• **Assignment**: Where the lines below hold images, skip those and copy every word exactly.

[Rendered images with source text]
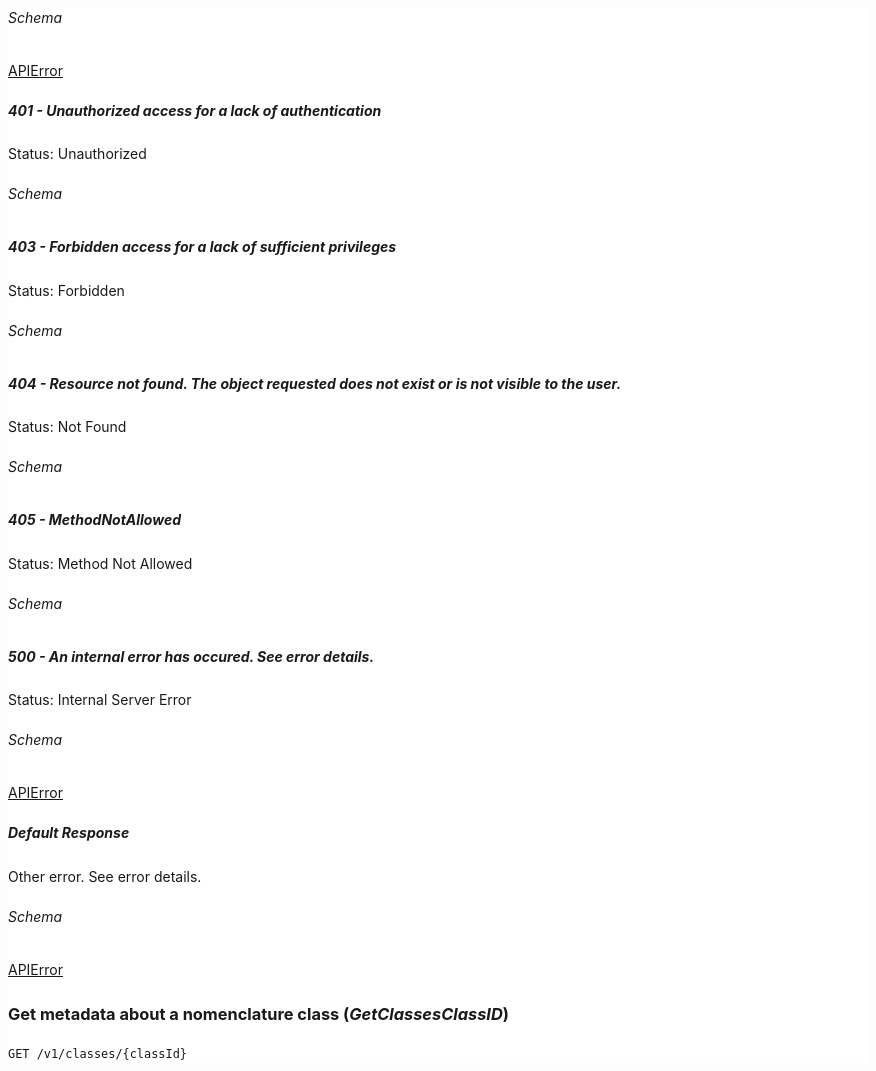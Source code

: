 ###### <span id="get-classes-400-schema"></span> Schema
   
  

[APIError](#api-error)

##### <span id="get-classes-401"></span> 401 - Unauthorized access for a lack of authentication
Status: Unauthorized

###### <span id="get-classes-401-schema"></span> Schema

##### <span id="get-classes-403"></span> 403 - Forbidden access for a lack of sufficient privileges
Status: Forbidden

###### <span id="get-classes-403-schema"></span> Schema

##### <span id="get-classes-404"></span> 404 - Resource not found. The object requested does not exist or is not visible to the user.
Status: Not Found

###### <span id="get-classes-404-schema"></span> Schema

##### <span id="get-classes-405"></span> 405 - MethodNotAllowed
Status: Method Not Allowed

###### <span id="get-classes-405-schema"></span> Schema

##### <span id="get-classes-500"></span> 500 - An internal error has occured. See error details.
Status: Internal Server Error

###### <span id="get-classes-500-schema"></span> Schema
   
  

[APIError](#api-error)

##### <span id="get-classes-default"></span> Default Response
Other error. See error details.

###### <span id="get-classes-default-schema"></span> Schema

  

[APIError](#api-error)

### <span id="get-classes-class-id"></span> Get metadata about a nomenclature class (*GetClassesClassID*)

```
GET /v1/classes/{classId}
```
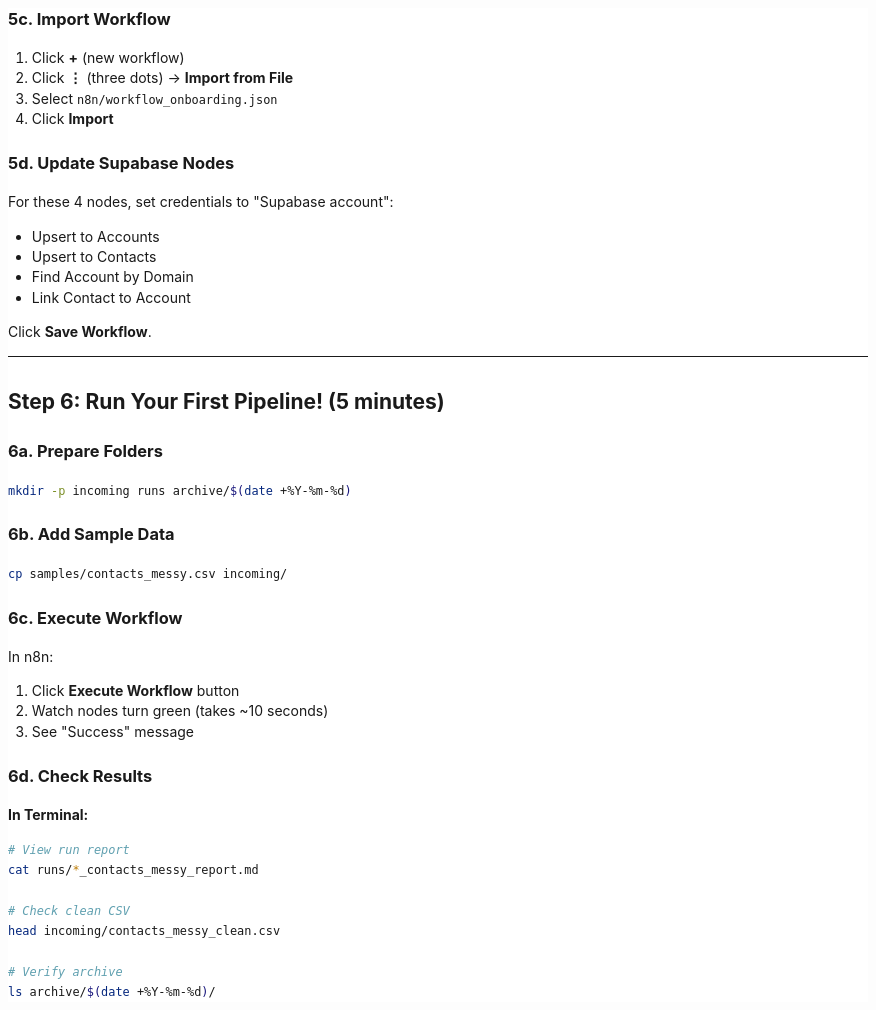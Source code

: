 ### 5c. Import Workflow

1. Click **+** (new workflow)
2. Click **⋮** (three dots) → **Import from File**
3. Select `n8n/workflow_onboarding.json`
4. Click **Import**

### 5d. Update Supabase Nodes

For these 4 nodes, set credentials to "Supabase account":
- Upsert to Accounts
- Upsert to Contacts  
- Find Account by Domain
- Link Contact to Account

Click **Save Workflow**.

---

## Step 6: Run Your First Pipeline! (5 minutes)

### 6a. Prepare Folders

```bash
mkdir -p incoming runs archive/$(date +%Y-%m-%d)
```

### 6b. Add Sample Data

```bash
cp samples/contacts_messy.csv incoming/
```

### 6c. Execute Workflow

In n8n:
1. Click **Execute Workflow** button
2. Watch nodes turn green (takes ~10 seconds)
3. See "Success" message

### 6d. Check Results

**In Terminal:**
```bash
# View run report
cat runs/*_contacts_messy_report.md

# Check clean CSV
head incoming/contacts_messy_clean.csv

# Verify archive
ls archive/$(date +%Y-%m-%d)/
```
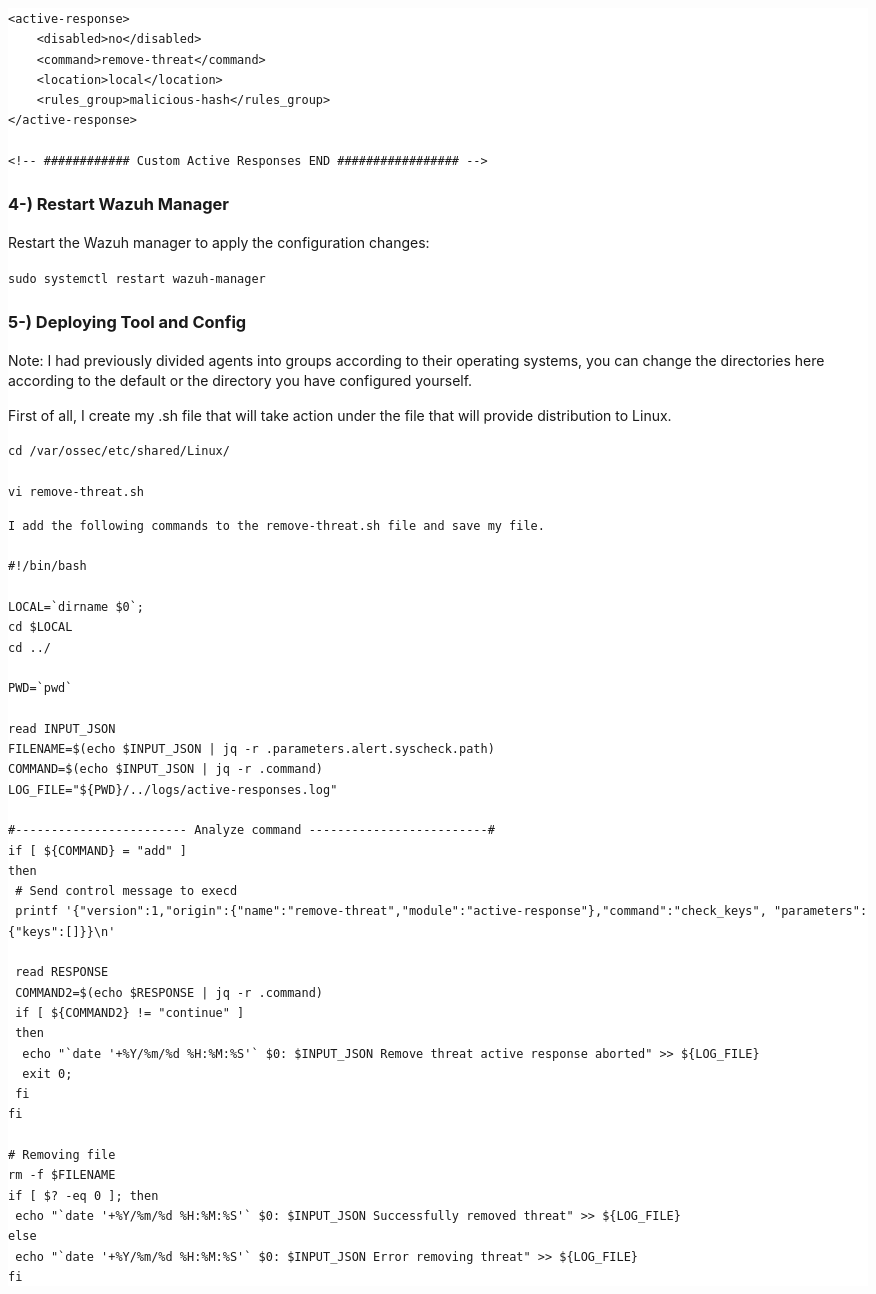 	<active-response>
		<disabled>no</disabled>
		<command>remove-threat</command>
		<location>local</location>
		<rules_group>malicious-hash</rules_group>
	</active-response>
	
	<!-- ############ Custom Active Responses END ################# -->

### 4-) Restart Wazuh Manager
Restart the Wazuh manager to apply the configuration changes:

	sudo systemctl restart wazuh-manager

### 5-) Deploying Tool and Config

Note: I had previously divided agents into groups according to their operating systems, you can change the directories here according to the default or the directory you have configured yourself.

First of all, I create my .sh file that will take action under the file that will provide distribution to Linux.

	cd /var/ossec/etc/shared/Linux/

	vi remove-threat.sh

```
I add the following commands to the remove-threat.sh file and save my file.

#!/bin/bash

LOCAL=`dirname $0`;
cd $LOCAL
cd ../

PWD=`pwd`

read INPUT_JSON
FILENAME=$(echo $INPUT_JSON | jq -r .parameters.alert.syscheck.path)
COMMAND=$(echo $INPUT_JSON | jq -r .command)
LOG_FILE="${PWD}/../logs/active-responses.log"

#------------------------ Analyze command -------------------------#
if [ ${COMMAND} = "add" ]
then
 # Send control message to execd
 printf '{"version":1,"origin":{"name":"remove-threat","module":"active-response"},"command":"check_keys", "parameters":{"keys":[]}}\n'

 read RESPONSE
 COMMAND2=$(echo $RESPONSE | jq -r .command)
 if [ ${COMMAND2} != "continue" ]
 then
  echo "`date '+%Y/%m/%d %H:%M:%S'` $0: $INPUT_JSON Remove threat active response aborted" >> ${LOG_FILE}
  exit 0;
 fi
fi

# Removing file
rm -f $FILENAME
if [ $? -eq 0 ]; then
 echo "`date '+%Y/%m/%d %H:%M:%S'` $0: $INPUT_JSON Successfully removed threat" >> ${LOG_FILE}
else
 echo "`date '+%Y/%m/%d %H:%M:%S'` $0: $INPUT_JSON Error removing threat" >> ${LOG_FILE}
fi
```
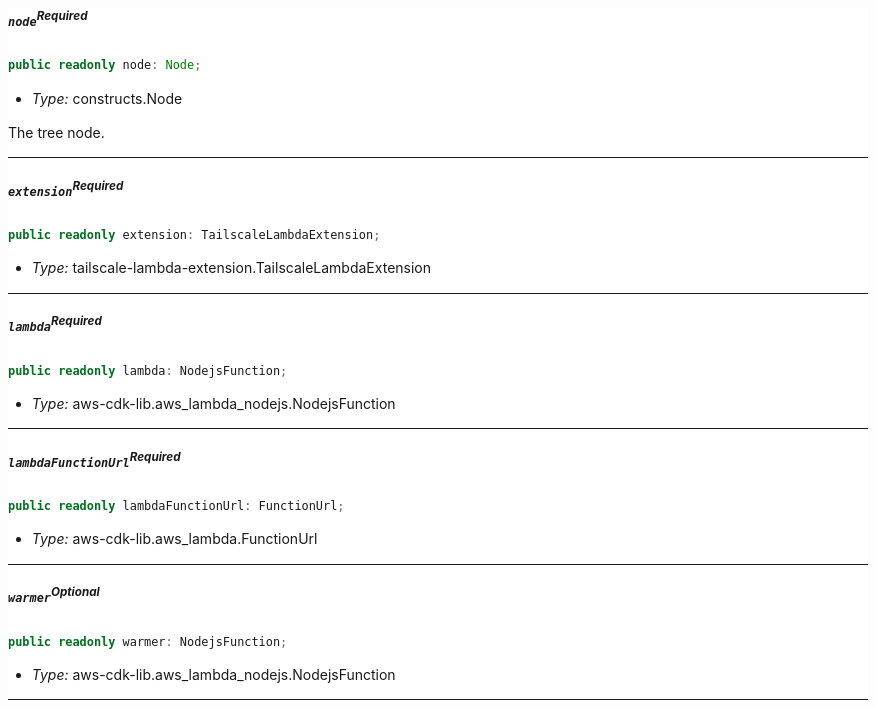 
##### `node`<sup>Required</sup> <a name="node" id="tailscale-lambda-proxy.TailscaleLambdaProxy.property.node"></a>

```typescript
public readonly node: Node;
```

- *Type:* constructs.Node

The tree node.

---

##### `extension`<sup>Required</sup> <a name="extension" id="tailscale-lambda-proxy.TailscaleLambdaProxy.property.extension"></a>

```typescript
public readonly extension: TailscaleLambdaExtension;
```

- *Type:* tailscale-lambda-extension.TailscaleLambdaExtension

---

##### `lambda`<sup>Required</sup> <a name="lambda" id="tailscale-lambda-proxy.TailscaleLambdaProxy.property.lambda"></a>

```typescript
public readonly lambda: NodejsFunction;
```

- *Type:* aws-cdk-lib.aws_lambda_nodejs.NodejsFunction

---

##### `lambdaFunctionUrl`<sup>Required</sup> <a name="lambdaFunctionUrl" id="tailscale-lambda-proxy.TailscaleLambdaProxy.property.lambdaFunctionUrl"></a>

```typescript
public readonly lambdaFunctionUrl: FunctionUrl;
```

- *Type:* aws-cdk-lib.aws_lambda.FunctionUrl

---

##### `warmer`<sup>Optional</sup> <a name="warmer" id="tailscale-lambda-proxy.TailscaleLambdaProxy.property.warmer"></a>

```typescript
public readonly warmer: NodejsFunction;
```

- *Type:* aws-cdk-lib.aws_lambda_nodejs.NodejsFunction

---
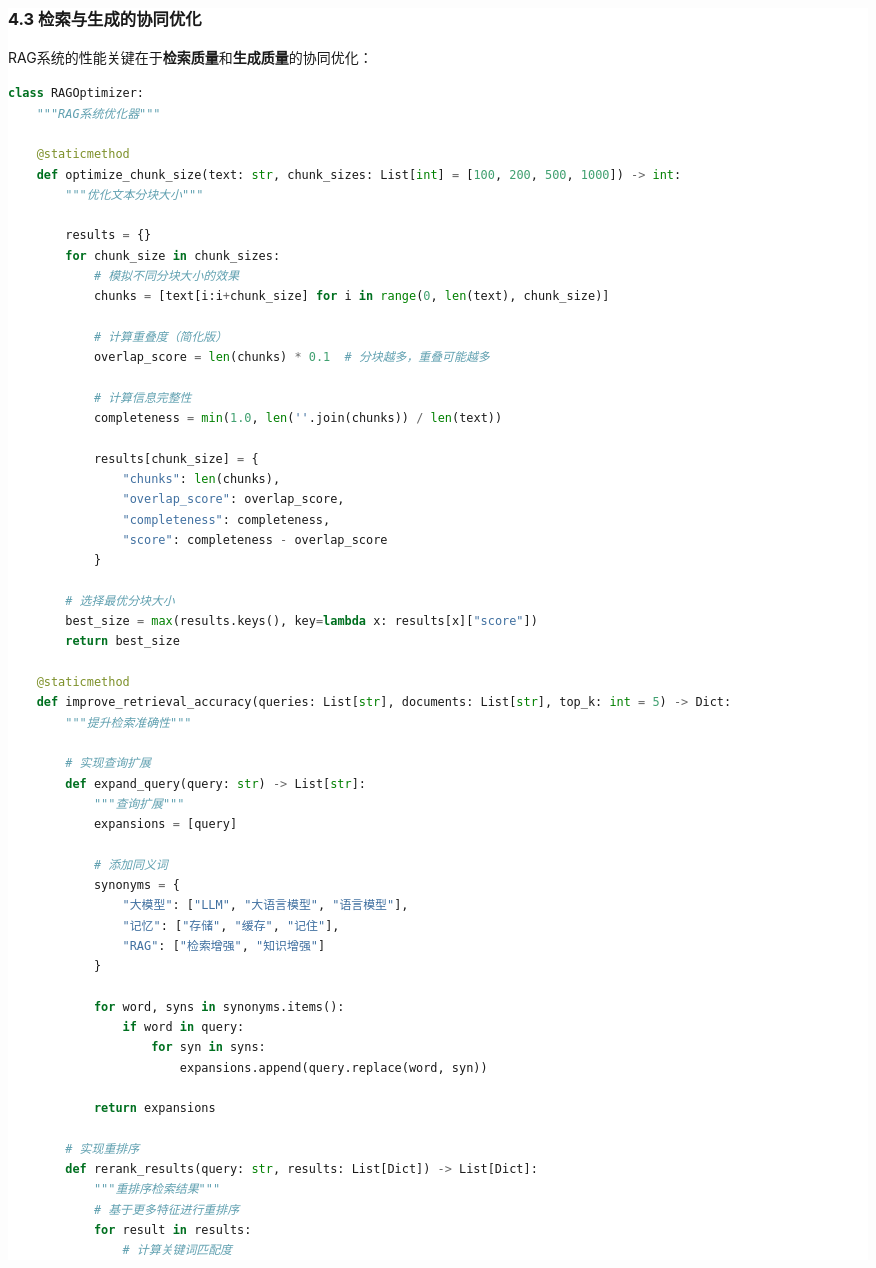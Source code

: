 ### 4.3 检索与生成的协同优化

RAG系统的性能关键在于**检索质量**和**生成质量**的协同优化：

```python
class RAGOptimizer:
    """RAG系统优化器"""
    
    @staticmethod
    def optimize_chunk_size(text: str, chunk_sizes: List[int] = [100, 200, 500, 1000]) -> int:
        """优化文本分块大小"""
        
        results = {}
        for chunk_size in chunk_sizes:
            # 模拟不同分块大小的效果
            chunks = [text[i:i+chunk_size] for i in range(0, len(text), chunk_size)]
            
            # 计算重叠度（简化版）
            overlap_score = len(chunks) * 0.1  # 分块越多，重叠可能越多
            
            # 计算信息完整性
            completeness = min(1.0, len(''.join(chunks)) / len(text))
            
            results[chunk_size] = {
                "chunks": len(chunks),
                "overlap_score": overlap_score,
                "completeness": completeness,
                "score": completeness - overlap_score
            }
        
        # 选择最优分块大小
        best_size = max(results.keys(), key=lambda x: results[x]["score"])
        return best_size
    
    @staticmethod
    def improve_retrieval_accuracy(queries: List[str], documents: List[str], top_k: int = 5) -> Dict:
        """提升检索准确性"""
        
        # 实现查询扩展
        def expand_query(query: str) -> List[str]:
            """查询扩展"""
            expansions = [query]
            
            # 添加同义词
            synonyms = {
                "大模型": ["LLM", "大语言模型", "语言模型"],
                "记忆": ["存储", "缓存", "记住"],
                "RAG": ["检索增强", "知识增强"]
            }
            
            for word, syns in synonyms.items():
                if word in query:
                    for syn in syns:
                        expansions.append(query.replace(word, syn))
            
            return expansions
        
        # 实现重排序
        def rerank_results(query: str, results: List[Dict]) -> List[Dict]:
            """重排序检索结果"""
            # 基于更多特征进行重排序
            for result in results:
                # 计算关键词匹配度
```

• **Worked solution**:
Source code

: ###### <span id="get-classes-400-schema"></span> Schema
   
  

[APIError](#api-error)

##### <span id="get-classes-401"></span> 401 - Unauthorized access for a lack of authentication
Status: Unauthorized

###### <span id="get-classes-401-schema"></span> Schema

##### <span id="get-classes-403"></span> 403 - Forbidden access for a lack of sufficient privileges
Status: Forbidden

###### <span id="get-classes-403-schema"></span> Schema

##### <span id="get-classes-404"></span> 404 - Resource not found. The object requested does not exist or is not visible to the user.
Status: Not Found

###### <span id="get-classes-404-schema"></span> Schema

##### <span id="get-classes-405"></span> 405 - MethodNotAllowed
Status: Method Not Allowed

###### <span id="get-classes-405-schema"></span> Schema

##### <span id="get-classes-500"></span> 500 - An internal error has occured. See error details.
Status: Internal Server Error

###### <span id="get-classes-500-schema"></span> Schema
   
  

[APIError](#api-error)

##### <span id="get-classes-default"></span> Default Response
Other error. See error details.

###### <span id="get-classes-default-schema"></span> Schema

  

[APIError](#api-error)

### <span id="get-classes-class-id"></span> Get metadata about a nomenclature class (*GetClassesClassID*)

```
GET /v1/classes/{classId}
```
Source code

: ### 5c. Import Workflow

1. Click **+** (new workflow)
2. Click **⋮** (three dots) → **Import from File**
3. Select `n8n/workflow_onboarding.json`
4. Click **Import**

### 5d. Update Supabase Nodes

For these 4 nodes, set credentials to "Supabase account":
- Upsert to Accounts
- Upsert to Contacts  
- Find Account by Domain
- Link Contact to Account

Click **Save Workflow**.

---

## Step 6: Run Your First Pipeline! (5 minutes)

### 6a. Prepare Folders

```bash
mkdir -p incoming runs archive/$(date +%Y-%m-%d)
```

### 6b. Add Sample Data

```bash
cp samples/contacts_messy.csv incoming/
```

### 6c. Execute Workflow

In n8n:
1. Click **Execute Workflow** button
2. Watch nodes turn green (takes ~10 seconds)
3. See "Success" message

### 6d. Check Results

**In Terminal:**
```bash
# View run report
cat runs/*_contacts_messy_report.md

# Check clean CSV
head incoming/contacts_messy_clean.csv

# Verify archive
ls archive/$(date +%Y-%m-%d)/
```
 	<active-response>
		<disabled>no</disabled>
		<command>remove-threat</command>
		<location>local</location>
		<rules_group>malicious-hash</rules_group>
	</active-response>
	
	<!-- ############ Custom Active Responses END ################# -->

### 4-) Restart Wazuh Manager
Restart the Wazuh manager to apply the configuration changes:

	sudo systemctl restart wazuh-manager

### 5-) Deploying Tool and Config

Note: I had previously divided agents into groups according to their operating systems, you can change the directories here according to the default or the directory you have configured yourself.

First of all, I create my .sh file that will take action under the file that will provide distribution to Linux.

	cd /var/ossec/etc/shared/Linux/

	vi remove-threat.sh

```
I add the following commands to the remove-threat.sh file and save my file.

#!/bin/bash

LOCAL=`dirname $0`;
cd $LOCAL
cd ../

PWD=`pwd`

read INPUT_JSON
FILENAME=$(echo $INPUT_JSON | jq -r .parameters.alert.syscheck.path)
COMMAND=$(echo $INPUT_JSON | jq -r .command)
LOG_FILE="${PWD}/../logs/active-responses.log"

#------------------------ Analyze command -------------------------#
if [ ${COMMAND} = "add" ]
then
 # Send control message to execd
 printf '{"version":1,"origin":{"name":"remove-threat","module":"active-response"},"command":"check_keys", "parameters":{"keys":[]}}\n'

 read RESPONSE
 COMMAND2=$(echo $RESPONSE | jq -r .command)
 if [ ${COMMAND2} != "continue" ]
 then
  echo "`date '+%Y/%m/%d %H:%M:%S'` $0: $INPUT_JSON Remove threat active response aborted" >> ${LOG_FILE}
  exit 0;
 fi
fi

# Removing file
rm -f $FILENAME
if [ $? -eq 0 ]; then
 echo "`date '+%Y/%m/%d %H:%M:%S'` $0: $INPUT_JSON Successfully removed threat" >> ${LOG_FILE}
else
 echo "`date '+%Y/%m/%d %H:%M:%S'` $0: $INPUT_JSON Error removing threat" >> ${LOG_FILE}
fi
```
##### `node`<sup>Required</sup> <a name="node" id="tailscale-lambda-proxy.TailscaleLambdaProxy.property.node"></a>

```typescript
public readonly node: Node;
```

- *Type:* constructs.Node

The tree node.

---

##### `extension`<sup>Required</sup> <a name="extension" id="tailscale-lambda-proxy.TailscaleLambdaProxy.property.extension"></a>

```typescript
public readonly extension: TailscaleLambdaExtension;
```

- *Type:* tailscale-lambda-extension.TailscaleLambdaExtension

---

##### `lambda`<sup>Required</sup> <a name="lambda" id="tailscale-lambda-proxy.TailscaleLambdaProxy.property.lambda"></a>

```typescript
public readonly lambda: NodejsFunction;
```

- *Type:* aws-cdk-lib.aws_lambda_nodejs.NodejsFunction

---

##### `lambdaFunctionUrl`<sup>Required</sup> <a name="lambdaFunctionUrl" id="tailscale-lambda-proxy.TailscaleLambdaProxy.property.lambdaFunctionUrl"></a>

```typescript
public readonly lambdaFunctionUrl: FunctionUrl;
```

- *Type:* aws-cdk-lib.aws_lambda.FunctionUrl

---

##### `warmer`<sup>Optional</sup> <a name="warmer" id="tailscale-lambda-proxy.TailscaleLambdaProxy.property.warmer"></a>

```typescript
public readonly warmer: NodejsFunction;
```

- *Type:* aws-cdk-lib.aws_lambda_nodejs.NodejsFunction

---
Source code

: ### 4.3 检索与生成的协同优化

RAG系统的性能关键在于**检索质量**和**生成质量**的协同优化：

```python
class RAGOptimizer:
    """RAG系统优化器"""
    
    @staticmethod
    def optimize_chunk_size(text: str, chunk_sizes: List[int] = [100, 200, 500, 1000]) -> int:
        """优化文本分块大小"""
        
        results = {}
        for chunk_size in chunk_sizes:
            # 模拟不同分块大小的效果
            chunks = [text[i:i+chunk_size] for i in range(0, len(text), chunk_size)]
            
            # 计算重叠度（简化版）
            overlap_score = len(chunks) * 0.1  # 分块越多，重叠可能越多
            
            # 计算信息完整性
            completeness = min(1.0, len(''.join(chunks)) / len(text))
            
            results[chunk_size] = {
                "chunks": len(chunks),
                "overlap_score": overlap_score,
                "completeness": completeness,
                "score": completeness - overlap_score
            }
        
        # 选择最优分块大小
        best_size = max(results.keys(), key=lambda x: results[x]["score"])
        return best_size
    
    @staticmethod
    def improve_retrieval_accuracy(queries: List[str], documents: List[str], top_k: int = 5) -> Dict:
        """提升检索准确性"""
        
        # 实现查询扩展
        def expand_query(query: str) -> List[str]:
            """查询扩展"""
            expansions = [query]
            
            # 添加同义词
            synonyms = {
                "大模型": ["LLM", "大语言模型", "语言模型"],
                "记忆": ["存储", "缓存", "记住"],
                "RAG": ["检索增强", "知识增强"]
            }
            
            for word, syns in synonyms.items():
                if word in query:
                    for syn in syns:
                        expansions.append(query.replace(word, syn))
            
            return expansions
        
        # 实现重排序
        def rerank_results(query: str, results: List[Dict]) -> List[Dict]:
            """重排序检索结果"""
            # 基于更多特征进行重排序
            for result in results:
                # 计算关键词匹配度
```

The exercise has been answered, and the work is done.